Provided records section start

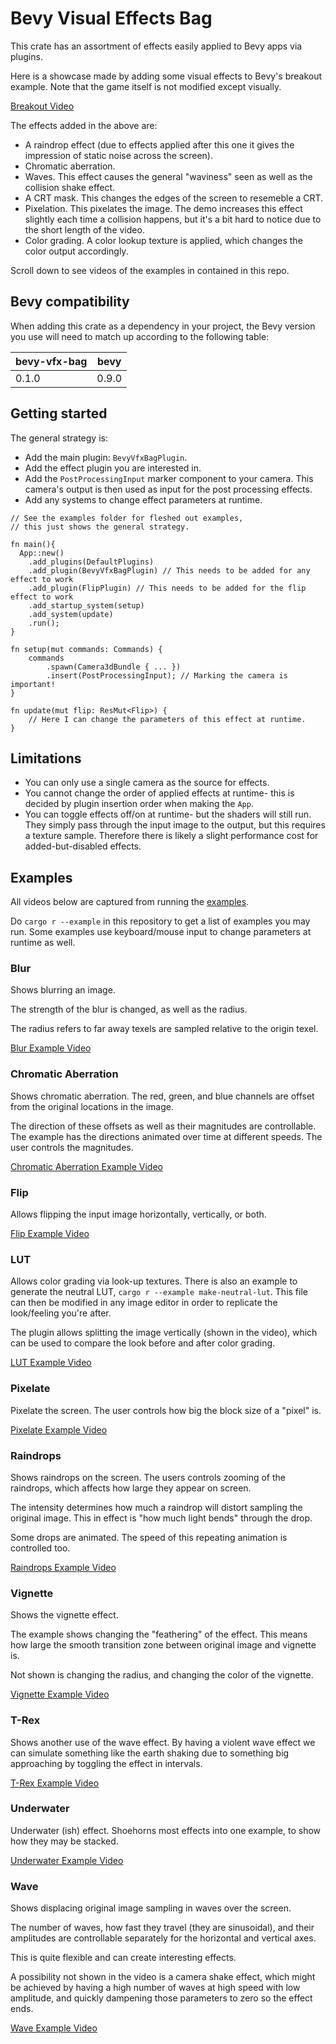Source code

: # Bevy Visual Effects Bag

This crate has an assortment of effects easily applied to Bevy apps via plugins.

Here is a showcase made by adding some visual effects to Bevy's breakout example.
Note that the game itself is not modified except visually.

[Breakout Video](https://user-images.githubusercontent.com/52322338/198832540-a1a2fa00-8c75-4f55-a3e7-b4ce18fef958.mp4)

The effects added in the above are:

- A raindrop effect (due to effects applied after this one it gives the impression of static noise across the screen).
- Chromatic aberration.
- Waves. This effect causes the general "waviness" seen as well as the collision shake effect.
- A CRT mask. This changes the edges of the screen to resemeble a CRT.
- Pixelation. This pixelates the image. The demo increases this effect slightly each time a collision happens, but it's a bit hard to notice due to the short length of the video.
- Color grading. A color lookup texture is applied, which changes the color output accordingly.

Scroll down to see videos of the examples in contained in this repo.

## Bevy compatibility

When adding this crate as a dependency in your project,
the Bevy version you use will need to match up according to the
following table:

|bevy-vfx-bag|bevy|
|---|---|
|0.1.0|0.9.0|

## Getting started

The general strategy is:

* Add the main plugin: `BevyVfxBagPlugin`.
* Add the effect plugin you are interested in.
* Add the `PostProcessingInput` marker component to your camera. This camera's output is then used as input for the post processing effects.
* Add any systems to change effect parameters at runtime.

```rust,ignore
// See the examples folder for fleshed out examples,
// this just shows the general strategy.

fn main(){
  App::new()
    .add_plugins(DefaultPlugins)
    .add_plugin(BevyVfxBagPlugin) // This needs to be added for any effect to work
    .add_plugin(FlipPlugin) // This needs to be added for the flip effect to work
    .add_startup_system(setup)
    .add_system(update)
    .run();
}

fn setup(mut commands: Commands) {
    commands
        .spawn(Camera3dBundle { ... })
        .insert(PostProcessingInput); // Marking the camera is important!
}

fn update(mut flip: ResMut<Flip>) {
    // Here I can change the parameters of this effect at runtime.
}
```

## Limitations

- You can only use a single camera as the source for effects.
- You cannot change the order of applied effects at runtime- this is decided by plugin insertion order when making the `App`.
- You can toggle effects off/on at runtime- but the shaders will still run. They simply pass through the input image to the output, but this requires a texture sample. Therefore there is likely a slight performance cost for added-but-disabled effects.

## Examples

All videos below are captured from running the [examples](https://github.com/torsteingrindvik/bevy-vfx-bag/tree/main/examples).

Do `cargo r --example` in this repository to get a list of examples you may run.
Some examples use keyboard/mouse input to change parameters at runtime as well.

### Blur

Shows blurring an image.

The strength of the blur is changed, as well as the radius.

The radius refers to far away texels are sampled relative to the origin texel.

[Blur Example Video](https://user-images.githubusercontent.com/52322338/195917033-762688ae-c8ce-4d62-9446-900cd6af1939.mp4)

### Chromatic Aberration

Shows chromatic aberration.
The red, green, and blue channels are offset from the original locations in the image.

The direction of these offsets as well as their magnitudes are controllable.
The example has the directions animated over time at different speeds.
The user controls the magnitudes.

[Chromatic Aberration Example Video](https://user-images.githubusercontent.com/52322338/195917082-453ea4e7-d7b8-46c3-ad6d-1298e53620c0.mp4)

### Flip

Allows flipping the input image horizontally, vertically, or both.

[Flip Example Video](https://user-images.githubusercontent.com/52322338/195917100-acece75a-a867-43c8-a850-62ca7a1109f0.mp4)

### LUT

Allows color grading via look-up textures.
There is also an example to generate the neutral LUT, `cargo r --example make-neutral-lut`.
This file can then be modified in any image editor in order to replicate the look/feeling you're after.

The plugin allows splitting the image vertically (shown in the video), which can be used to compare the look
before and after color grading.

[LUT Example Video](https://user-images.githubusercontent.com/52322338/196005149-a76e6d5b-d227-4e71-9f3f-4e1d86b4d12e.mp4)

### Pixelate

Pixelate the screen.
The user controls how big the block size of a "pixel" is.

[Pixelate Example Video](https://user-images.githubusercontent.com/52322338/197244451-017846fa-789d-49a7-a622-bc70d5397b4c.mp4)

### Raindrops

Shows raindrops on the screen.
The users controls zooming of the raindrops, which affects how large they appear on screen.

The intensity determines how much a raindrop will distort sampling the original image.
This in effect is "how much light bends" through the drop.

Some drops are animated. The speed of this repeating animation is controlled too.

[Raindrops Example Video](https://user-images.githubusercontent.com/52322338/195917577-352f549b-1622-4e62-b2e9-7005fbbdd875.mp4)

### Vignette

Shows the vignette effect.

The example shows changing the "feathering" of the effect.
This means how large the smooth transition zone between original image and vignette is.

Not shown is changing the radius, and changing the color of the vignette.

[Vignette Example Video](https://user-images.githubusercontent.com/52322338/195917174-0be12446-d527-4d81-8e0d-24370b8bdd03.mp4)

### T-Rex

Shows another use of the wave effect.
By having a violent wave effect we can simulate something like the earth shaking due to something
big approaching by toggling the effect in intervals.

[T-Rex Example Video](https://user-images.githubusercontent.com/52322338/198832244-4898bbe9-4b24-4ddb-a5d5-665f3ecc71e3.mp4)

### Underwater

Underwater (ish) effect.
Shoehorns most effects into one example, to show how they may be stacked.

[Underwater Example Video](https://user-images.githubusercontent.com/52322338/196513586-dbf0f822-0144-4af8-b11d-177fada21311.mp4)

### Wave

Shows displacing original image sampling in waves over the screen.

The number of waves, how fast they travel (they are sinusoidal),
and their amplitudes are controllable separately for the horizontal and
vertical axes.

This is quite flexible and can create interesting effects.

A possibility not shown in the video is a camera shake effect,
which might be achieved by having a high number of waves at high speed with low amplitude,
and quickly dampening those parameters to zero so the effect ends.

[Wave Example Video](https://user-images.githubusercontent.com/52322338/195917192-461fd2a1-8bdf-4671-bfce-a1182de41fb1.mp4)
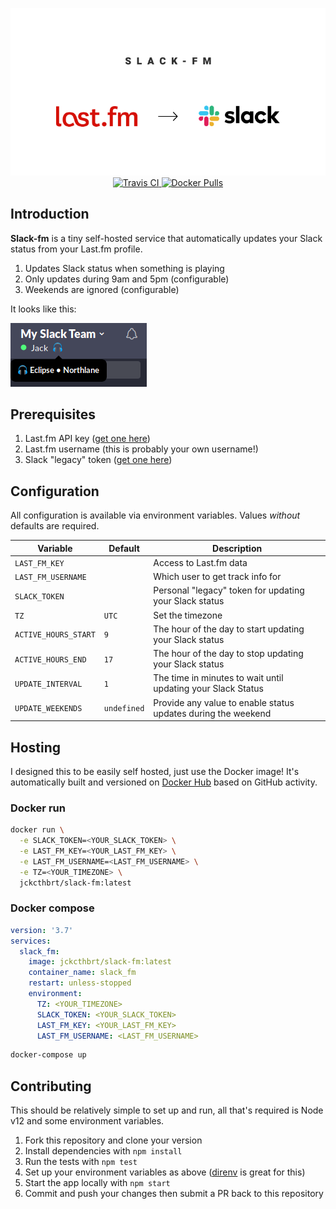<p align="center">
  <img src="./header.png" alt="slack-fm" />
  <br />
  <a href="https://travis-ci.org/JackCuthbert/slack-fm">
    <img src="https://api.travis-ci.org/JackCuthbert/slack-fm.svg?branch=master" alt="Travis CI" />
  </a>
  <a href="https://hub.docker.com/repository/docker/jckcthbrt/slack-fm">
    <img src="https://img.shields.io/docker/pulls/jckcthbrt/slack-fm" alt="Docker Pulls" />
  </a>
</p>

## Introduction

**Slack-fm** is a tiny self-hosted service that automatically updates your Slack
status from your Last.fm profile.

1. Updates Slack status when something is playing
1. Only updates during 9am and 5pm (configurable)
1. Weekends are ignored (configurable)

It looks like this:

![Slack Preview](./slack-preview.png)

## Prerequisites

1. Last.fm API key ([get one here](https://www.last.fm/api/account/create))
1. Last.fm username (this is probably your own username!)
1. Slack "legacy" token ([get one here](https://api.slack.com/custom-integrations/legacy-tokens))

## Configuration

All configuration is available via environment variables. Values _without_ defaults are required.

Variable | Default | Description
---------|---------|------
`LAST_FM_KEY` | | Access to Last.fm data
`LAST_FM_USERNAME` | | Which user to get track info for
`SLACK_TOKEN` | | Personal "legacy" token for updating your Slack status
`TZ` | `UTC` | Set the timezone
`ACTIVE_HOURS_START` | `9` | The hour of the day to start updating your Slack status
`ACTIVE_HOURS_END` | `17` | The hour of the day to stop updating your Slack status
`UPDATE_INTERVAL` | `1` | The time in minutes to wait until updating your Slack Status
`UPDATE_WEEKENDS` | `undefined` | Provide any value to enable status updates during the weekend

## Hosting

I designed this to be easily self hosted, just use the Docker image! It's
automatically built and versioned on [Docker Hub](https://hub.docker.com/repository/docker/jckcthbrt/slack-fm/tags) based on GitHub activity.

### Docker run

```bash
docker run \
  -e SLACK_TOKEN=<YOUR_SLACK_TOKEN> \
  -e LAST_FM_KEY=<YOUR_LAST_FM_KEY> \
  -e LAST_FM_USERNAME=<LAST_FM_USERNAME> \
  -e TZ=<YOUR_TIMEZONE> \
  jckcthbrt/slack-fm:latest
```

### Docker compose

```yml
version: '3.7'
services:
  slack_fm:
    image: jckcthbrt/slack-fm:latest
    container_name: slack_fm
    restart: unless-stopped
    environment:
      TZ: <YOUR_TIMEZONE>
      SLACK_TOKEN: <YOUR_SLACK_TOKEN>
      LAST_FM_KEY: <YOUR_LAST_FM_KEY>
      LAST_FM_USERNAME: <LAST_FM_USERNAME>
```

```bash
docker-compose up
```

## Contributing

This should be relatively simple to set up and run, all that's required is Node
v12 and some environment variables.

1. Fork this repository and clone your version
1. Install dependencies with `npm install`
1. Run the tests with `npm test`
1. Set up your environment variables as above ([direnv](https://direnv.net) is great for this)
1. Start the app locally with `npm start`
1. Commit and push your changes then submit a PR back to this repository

Provided records section end
Provided records section start

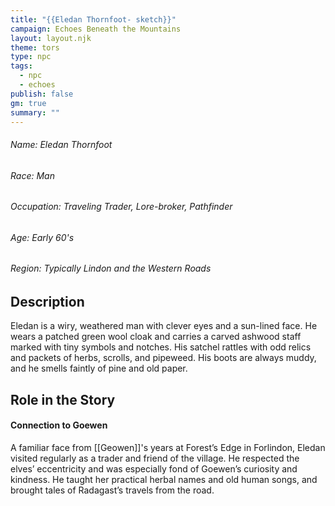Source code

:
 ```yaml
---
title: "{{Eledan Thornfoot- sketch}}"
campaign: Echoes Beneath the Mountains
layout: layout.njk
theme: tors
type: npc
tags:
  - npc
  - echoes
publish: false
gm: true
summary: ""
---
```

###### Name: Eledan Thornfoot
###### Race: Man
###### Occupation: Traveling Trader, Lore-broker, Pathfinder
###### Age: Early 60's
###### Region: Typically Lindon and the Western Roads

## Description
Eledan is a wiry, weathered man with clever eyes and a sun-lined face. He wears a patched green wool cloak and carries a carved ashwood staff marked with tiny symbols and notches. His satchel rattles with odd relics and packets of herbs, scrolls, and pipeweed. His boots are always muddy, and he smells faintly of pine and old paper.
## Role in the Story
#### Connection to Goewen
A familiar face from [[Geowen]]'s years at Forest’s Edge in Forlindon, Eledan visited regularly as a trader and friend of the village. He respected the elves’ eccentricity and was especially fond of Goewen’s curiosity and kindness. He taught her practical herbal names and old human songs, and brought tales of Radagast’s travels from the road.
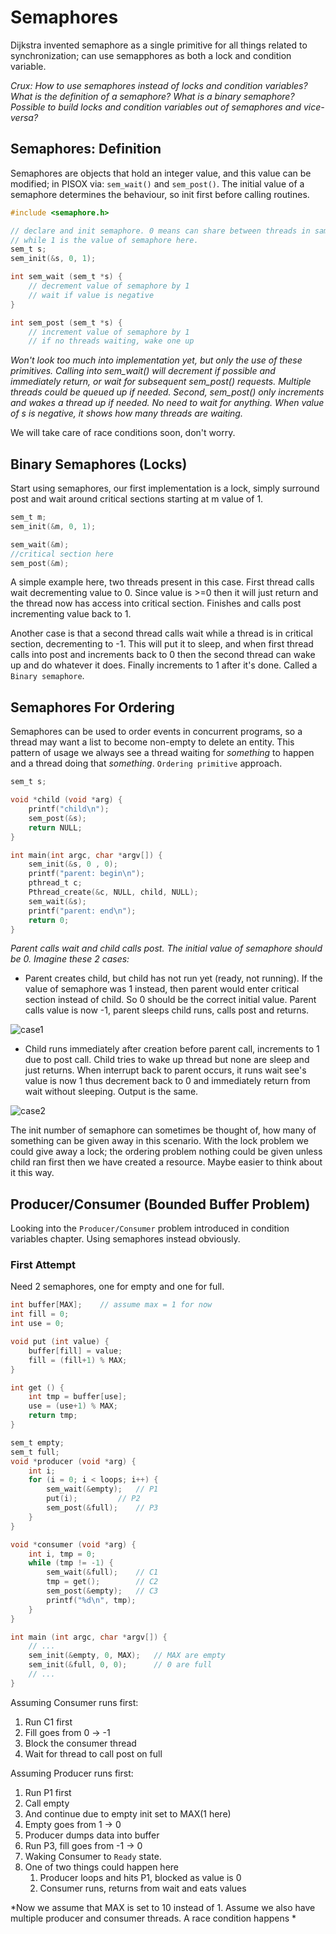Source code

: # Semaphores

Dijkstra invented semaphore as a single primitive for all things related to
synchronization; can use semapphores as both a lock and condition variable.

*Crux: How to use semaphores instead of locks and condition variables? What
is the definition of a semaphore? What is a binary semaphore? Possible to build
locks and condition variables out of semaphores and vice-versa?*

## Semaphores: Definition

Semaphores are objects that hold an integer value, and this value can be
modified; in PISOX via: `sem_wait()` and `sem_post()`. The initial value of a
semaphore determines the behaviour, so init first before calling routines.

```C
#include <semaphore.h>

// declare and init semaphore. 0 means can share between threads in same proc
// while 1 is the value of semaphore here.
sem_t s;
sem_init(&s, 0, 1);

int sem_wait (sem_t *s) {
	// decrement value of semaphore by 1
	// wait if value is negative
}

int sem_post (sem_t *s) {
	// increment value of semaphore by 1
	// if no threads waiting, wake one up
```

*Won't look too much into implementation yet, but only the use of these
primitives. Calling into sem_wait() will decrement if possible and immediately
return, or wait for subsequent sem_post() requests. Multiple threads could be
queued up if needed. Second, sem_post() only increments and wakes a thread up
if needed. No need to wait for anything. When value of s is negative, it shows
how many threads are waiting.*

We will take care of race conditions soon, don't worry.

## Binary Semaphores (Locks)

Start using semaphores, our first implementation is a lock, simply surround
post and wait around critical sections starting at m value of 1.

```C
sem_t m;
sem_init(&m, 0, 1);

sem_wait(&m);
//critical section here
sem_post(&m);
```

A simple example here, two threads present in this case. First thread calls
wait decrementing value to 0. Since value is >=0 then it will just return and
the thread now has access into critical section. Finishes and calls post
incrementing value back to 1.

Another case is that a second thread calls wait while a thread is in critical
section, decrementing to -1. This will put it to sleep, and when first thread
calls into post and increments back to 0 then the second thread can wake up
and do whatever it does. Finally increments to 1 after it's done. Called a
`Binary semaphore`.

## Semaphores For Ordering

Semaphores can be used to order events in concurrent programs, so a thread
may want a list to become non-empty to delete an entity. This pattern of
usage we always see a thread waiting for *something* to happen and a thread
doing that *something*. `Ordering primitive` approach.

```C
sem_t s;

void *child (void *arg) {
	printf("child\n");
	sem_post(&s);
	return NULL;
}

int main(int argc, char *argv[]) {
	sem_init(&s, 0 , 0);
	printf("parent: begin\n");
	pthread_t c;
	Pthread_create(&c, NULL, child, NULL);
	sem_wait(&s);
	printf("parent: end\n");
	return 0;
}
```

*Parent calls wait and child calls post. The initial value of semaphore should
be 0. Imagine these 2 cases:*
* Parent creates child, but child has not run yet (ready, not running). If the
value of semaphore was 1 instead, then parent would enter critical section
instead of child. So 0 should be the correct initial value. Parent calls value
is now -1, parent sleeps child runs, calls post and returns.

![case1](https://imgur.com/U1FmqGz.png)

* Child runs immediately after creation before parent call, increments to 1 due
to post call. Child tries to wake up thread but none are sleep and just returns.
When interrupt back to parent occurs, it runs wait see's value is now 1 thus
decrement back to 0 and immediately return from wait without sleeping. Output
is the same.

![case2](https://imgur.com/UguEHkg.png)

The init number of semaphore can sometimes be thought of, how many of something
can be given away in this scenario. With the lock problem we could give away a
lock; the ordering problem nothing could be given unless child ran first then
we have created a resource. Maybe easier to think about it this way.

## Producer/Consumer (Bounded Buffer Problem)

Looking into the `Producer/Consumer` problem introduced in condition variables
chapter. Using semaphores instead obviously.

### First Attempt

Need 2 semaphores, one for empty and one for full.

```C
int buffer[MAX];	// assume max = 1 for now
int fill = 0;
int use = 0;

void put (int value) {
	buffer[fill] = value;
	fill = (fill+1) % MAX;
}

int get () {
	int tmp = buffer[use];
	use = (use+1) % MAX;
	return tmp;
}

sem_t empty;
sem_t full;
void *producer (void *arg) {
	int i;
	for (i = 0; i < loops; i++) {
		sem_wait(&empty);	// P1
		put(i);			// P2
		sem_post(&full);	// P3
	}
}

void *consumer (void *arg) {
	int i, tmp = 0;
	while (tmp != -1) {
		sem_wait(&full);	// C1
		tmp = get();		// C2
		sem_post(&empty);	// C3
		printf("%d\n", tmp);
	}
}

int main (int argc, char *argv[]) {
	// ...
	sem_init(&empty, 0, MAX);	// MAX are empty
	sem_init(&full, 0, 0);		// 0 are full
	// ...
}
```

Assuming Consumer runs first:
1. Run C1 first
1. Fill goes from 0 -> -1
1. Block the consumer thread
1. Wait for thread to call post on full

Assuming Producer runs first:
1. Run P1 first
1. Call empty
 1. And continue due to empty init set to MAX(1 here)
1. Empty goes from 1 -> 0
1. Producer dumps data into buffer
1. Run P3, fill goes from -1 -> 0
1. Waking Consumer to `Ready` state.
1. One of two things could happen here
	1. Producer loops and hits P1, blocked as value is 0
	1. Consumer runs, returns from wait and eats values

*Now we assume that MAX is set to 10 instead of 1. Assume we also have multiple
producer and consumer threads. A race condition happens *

Provided records section end

== What is required ==
From the records above, extract exactly and only the lines that begin at the line with "Assuming Producer runs" and stop after the line with "producer and consumer".

== Problem solution ==
Assuming Producer runs first:
1. Run P1 first
1. Call empty
 1. And continue due to empty init set to MAX(1 here)
1. Empty goes from 1 -> 0
1. Producer dumps data into buffer
1. Run P3, fill goes from -1 -> 0
1. Waking Consumer to `Ready` state.
1. One of two things could happen here
	1. Producer loops and hits P1, blocked as value is 0
	1. Consumer runs, returns from wait and eats values

*Now we assume that MAX is set to 10 instead of 1. Assume we also have multiple
producer and consumer threads. A race condition happens *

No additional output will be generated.